Scientific classification
- Kingdom: Plantae
- Clade: Tracheophytes
- Clade: Angiosperms
- Clade: Eudicots
- Clade: Rosids
- Order: Myrtales
- Family: Combretaceae
- Genus: Terminalia
- Species: T. leiocarpa
- Binomial name: Terminalia leiocarpa (DC.) Baill. (1876)
- Synonyms: Anogeissus leiocarpa (DC.) Guill. & Perr. (1832); Anogeissus leiocarpa f. grandifolia Engl. & Diels (1899); Anogeissus leiocarpa f. parvifolia Hochst. ex Engl. & Diels (1899); Anogeissus leiocarpa var. schimperi (Hochst. ex Hutch. & Dalziel) Aubrév. (1950); Anogeissus schimperi Hochst. ex Hutch. & Dalziel (1927); Conocarpus leiocarpus DC. (1828); Conocarpus parvifolius Hochst. ex A.Rich. (1848); Conocarpus schimperi Hochst. ex A.Rich. (1848); Terminalia schimperi (Hochst. ex Hutch. & Dalziel) Gere & Boatwr. (2017);

= Terminalia leiocarpa =

- Genus: Terminalia
- Species: leiocarpa
- Authority: (DC.) Baill. (1876)
- Conservation status: LC
- Synonyms: Anogeissus leiocarpa (DC.) Guill. & Perr. (1832), Anogeissus leiocarpa f. grandifolia Engl. & Diels (1899), Anogeissus leiocarpa f. parvifolia Hochst. ex Engl. & Diels (1899), Anogeissus leiocarpa var. schimperi (Hochst. ex Hutch. & Dalziel) Aubrév. (1950), Anogeissus schimperi Hochst. ex Hutch. & Dalziel (1927), Conocarpus leiocarpus DC. (1828), Conocarpus parvifolius Hochst. ex A.Rich. (1848), Conocarpus schimperi Hochst. ex A.Rich. (1848), Terminalia schimperi (Hochst. ex Hutch. & Dalziel) Gere & Boatwr. (2017)

Species of tree

Terminalia leiocarpa (African birch; ngálǎma) is a species of tree in the genus Terminalia. It is a deciduous tree native of tropical Africa from Senegal and Guinea in the west to Eritrea in the east and as far south as the Democratic Republic of the Congo.

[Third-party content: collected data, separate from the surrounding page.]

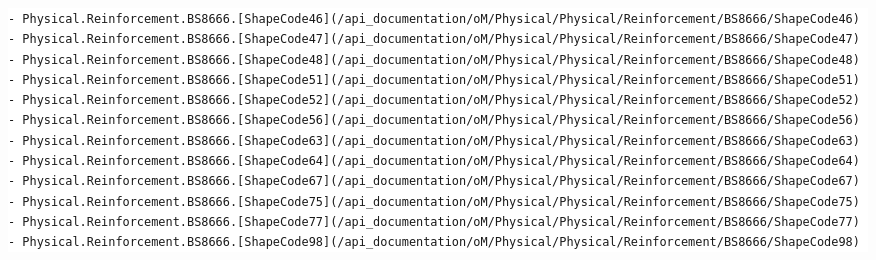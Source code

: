     - Physical.Reinforcement.BS8666.[ShapeCode46](/api_documentation/oM/Physical/Physical/Reinforcement/BS8666/ShapeCode46)
    - Physical.Reinforcement.BS8666.[ShapeCode47](/api_documentation/oM/Physical/Physical/Reinforcement/BS8666/ShapeCode47)
    - Physical.Reinforcement.BS8666.[ShapeCode48](/api_documentation/oM/Physical/Physical/Reinforcement/BS8666/ShapeCode48)
    - Physical.Reinforcement.BS8666.[ShapeCode51](/api_documentation/oM/Physical/Physical/Reinforcement/BS8666/ShapeCode51)
    - Physical.Reinforcement.BS8666.[ShapeCode52](/api_documentation/oM/Physical/Physical/Reinforcement/BS8666/ShapeCode52)
    - Physical.Reinforcement.BS8666.[ShapeCode56](/api_documentation/oM/Physical/Physical/Reinforcement/BS8666/ShapeCode56)
    - Physical.Reinforcement.BS8666.[ShapeCode63](/api_documentation/oM/Physical/Physical/Reinforcement/BS8666/ShapeCode63)
    - Physical.Reinforcement.BS8666.[ShapeCode64](/api_documentation/oM/Physical/Physical/Reinforcement/BS8666/ShapeCode64)
    - Physical.Reinforcement.BS8666.[ShapeCode67](/api_documentation/oM/Physical/Physical/Reinforcement/BS8666/ShapeCode67)
    - Physical.Reinforcement.BS8666.[ShapeCode75](/api_documentation/oM/Physical/Physical/Reinforcement/BS8666/ShapeCode75)
    - Physical.Reinforcement.BS8666.[ShapeCode77](/api_documentation/oM/Physical/Physical/Reinforcement/BS8666/ShapeCode77)
    - Physical.Reinforcement.BS8666.[ShapeCode98](/api_documentation/oM/Physical/Physical/Reinforcement/BS8666/ShapeCode98)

Terminalia leiocarpa germinates in the new soils produced by seasonal wetlands. It is a forest fringe plant, growing at the edges of the rainforest, although not deep in the rainforest. It also grows in savanna, and along riverbanks, where it forms gallery forests. The tree flowers in the rainy season, from June to October. The fruit are winged samaras, and are dispersed by ants.

==Ethnobotany==
It is one of the plants used to make bògòlanfini, a traditional Malian mudcloth. Small branches with leaves are crushed to make one of the yellow dyes.

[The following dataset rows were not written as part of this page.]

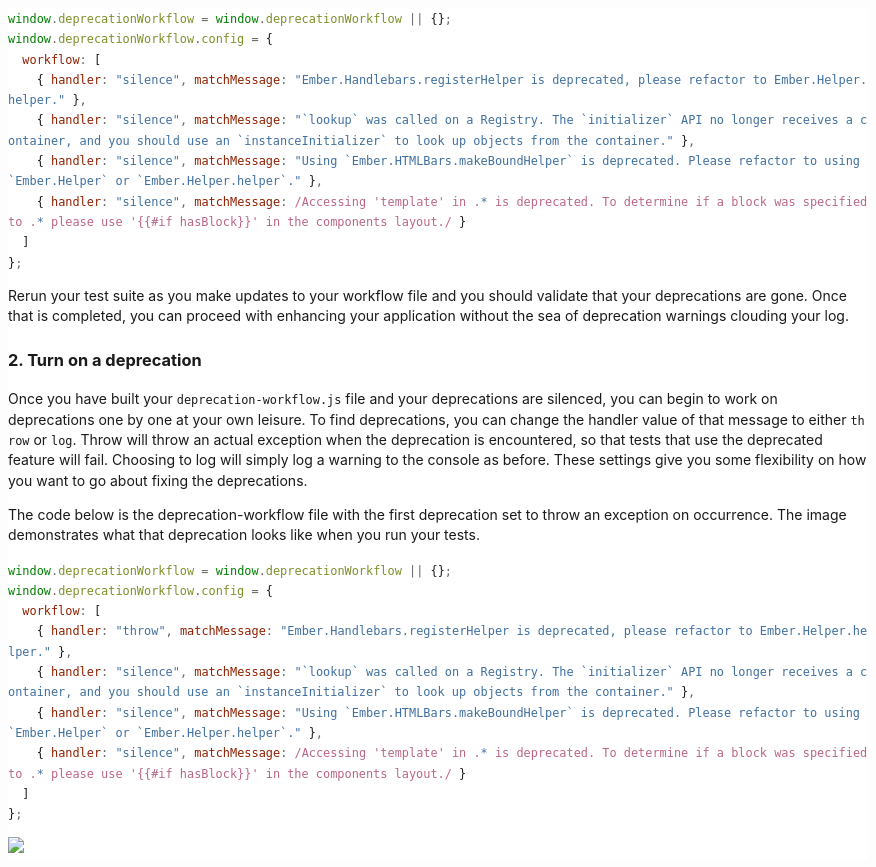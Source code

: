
 ```javascript {data-filename= config/deprecation-workflow.js}
window.deprecationWorkflow = window.deprecationWorkflow || {};
window.deprecationWorkflow.config = {
  workflow: [
    { handler: "silence", matchMessage: "Ember.Handlebars.registerHelper is deprecated, please refactor to Ember.Helper.helper." },
    { handler: "silence", matchMessage: "`lookup` was called on a Registry. The `initializer` API no longer receives a container, and you should use an `instanceInitializer` to look up objects from the container." },
    { handler: "silence", matchMessage: "Using `Ember.HTMLBars.makeBoundHelper` is deprecated. Please refactor to using `Ember.Helper` or `Ember.Helper.helper`." },
    { handler: "silence", matchMessage: /Accessing 'template' in .* is deprecated. To determine if a block was specified to .* please use '{{#if hasBlock}}' in the components layout./ }
  ]
};
```

Rerun your test suite as you make updates to your workflow file and you should validate that your deprecations are gone. Once that is completed,
you can proceed with enhancing your application without the sea of deprecation warnings clouding your log.

### 2. Turn on a deprecation

Once you have built your `deprecation-workflow.js` file and your deprecations are silenced, you can begin to work on deprecations one by one
at your own leisure.  To find deprecations, you can change the handler value of that message to either `throw` or `log`.  Throw will
throw an actual exception when the deprecation is encountered, so that tests that use the deprecated feature will fail.  Choosing to log will
simply log a warning to the console as before.  These settings give you some flexibility on how you want to go about fixing the
deprecations.

The code below is the deprecation-workflow file with the first deprecation set to throw an exception on occurrence.  The image demonstrates what
that deprecation looks like when you run your tests.

```javascript {data-filename= config/deprecation-workflow.js}
window.deprecationWorkflow = window.deprecationWorkflow || {};
window.deprecationWorkflow.config = {
  workflow: [
    { handler: "throw", matchMessage: "Ember.Handlebars.registerHelper is deprecated, please refactor to Ember.Helper.helper." },
    { handler: "silence", matchMessage: "`lookup` was called on a Registry. The `initializer` API no longer receives a container, and you should use an `instanceInitializer` to look up objects from the container." },
    { handler: "silence", matchMessage: "Using `Ember.HTMLBars.makeBoundHelper` is deprecated. Please refactor to using `Ember.Helper` or `Ember.Helper.helper`." },
    { handler: "silence", matchMessage: /Accessing 'template' in .* is deprecated. To determine if a block was specified to .* please use '{{#if hasBlock}}' in the components layout./ }
  ]
};
```
<img width="675px" src="/images/guides/configuring-ember/handling-deprecations/failed-test-from-deprecation.png"/>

The inner bark of the tree is used as a human and livestock anthelmintic for treating worms, and for treatment of a few protozoan diseases in animals, nagana (an animal trypanosomiasis), and babesiosis.

The inner bark is used as a chewing stick in Nigeria and extracts of the bark show antibacterial properties. The stem barks contains castalagin and flavogallonic acid dilactone.

Laboratory investigation of the effects of aqueous stem bark extract of Anogeissus leiocarpus, which contains antioxidants, indicates that it provides dose-dependent benefits against gastric ulcers. The observed effectiveness is sufficient to support the ethno medicinal application of the plant in ulcer treatment and management.